- [Your assignment] Using the entries below, output exactly the lines from the one containing "### 完了チェックリスト" through the final line, both included, and no others.

- [Record set]

────

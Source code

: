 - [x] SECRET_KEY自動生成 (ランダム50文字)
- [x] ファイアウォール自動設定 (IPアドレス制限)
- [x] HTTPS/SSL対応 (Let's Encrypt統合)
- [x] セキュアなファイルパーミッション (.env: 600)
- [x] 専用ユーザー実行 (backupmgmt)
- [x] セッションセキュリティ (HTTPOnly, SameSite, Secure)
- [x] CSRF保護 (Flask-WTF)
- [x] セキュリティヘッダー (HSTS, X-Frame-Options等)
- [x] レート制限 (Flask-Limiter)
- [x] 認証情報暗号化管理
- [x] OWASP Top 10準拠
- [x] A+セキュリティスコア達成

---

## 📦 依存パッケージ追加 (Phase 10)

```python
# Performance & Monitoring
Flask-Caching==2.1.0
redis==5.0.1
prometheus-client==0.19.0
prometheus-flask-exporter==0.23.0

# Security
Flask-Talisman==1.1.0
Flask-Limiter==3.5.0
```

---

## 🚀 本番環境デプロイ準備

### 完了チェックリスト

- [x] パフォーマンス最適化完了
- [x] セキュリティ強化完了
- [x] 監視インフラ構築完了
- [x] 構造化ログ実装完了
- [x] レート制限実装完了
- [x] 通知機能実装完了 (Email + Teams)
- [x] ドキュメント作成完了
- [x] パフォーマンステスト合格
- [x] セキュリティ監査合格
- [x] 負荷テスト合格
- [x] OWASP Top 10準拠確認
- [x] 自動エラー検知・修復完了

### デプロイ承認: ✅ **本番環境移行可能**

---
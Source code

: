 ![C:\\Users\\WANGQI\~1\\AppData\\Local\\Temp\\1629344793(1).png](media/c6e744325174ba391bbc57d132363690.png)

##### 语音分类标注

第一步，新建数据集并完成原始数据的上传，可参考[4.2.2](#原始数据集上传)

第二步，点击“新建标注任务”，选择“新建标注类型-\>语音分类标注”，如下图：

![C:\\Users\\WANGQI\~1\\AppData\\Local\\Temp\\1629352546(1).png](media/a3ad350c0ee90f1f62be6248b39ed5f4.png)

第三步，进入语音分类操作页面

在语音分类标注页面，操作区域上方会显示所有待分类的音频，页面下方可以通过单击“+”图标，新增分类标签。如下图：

────

- [Expected output]
### 完了チェックリスト

- [x] パフォーマンス最適化完了
- [x] セキュリティ強化完了
- [x] 監視インフラ構築完了
- [x] 構造化ログ実装完了
- [x] レート制限実装完了
- [x] 通知機能実装完了 (Email + Teams)
- [x] ドキュメント作成完了
- [x] パフォーマンステスト合格
- [x] セキュリティ監査合格
- [x] 負荷テスト合格
- [x] OWASP Top 10準拠確認
- [x] 自動エラー検知・修復完了

### デプロイ承認: ✅ **本番環境移行可能**

---
Source code

: ![C:\\Users\\WANGQI\~1\\AppData\\Local\\Temp\\1629344793(1).png](media/c6e744325174ba391bbc57d132363690.png)

##### 语音分类标注

第一步，新建数据集并完成原始数据的上传，可参考[4.2.2](#原始数据集上传)

第二步，点击“新建标注任务”，选择“新建标注类型-\>语音分类标注”，如下图：

![C:\\Users\\WANGQI\~1\\AppData\\Local\\Temp\\1629352546(1).png](media/a3ad350c0ee90f1f62be6248b39ed5f4.png)

第三步，进入语音分类操作页面

在语音分类标注页面，操作区域上方会显示所有待分类的音频，页面下方可以通过单击“+”图标，新增分类标签。如下图：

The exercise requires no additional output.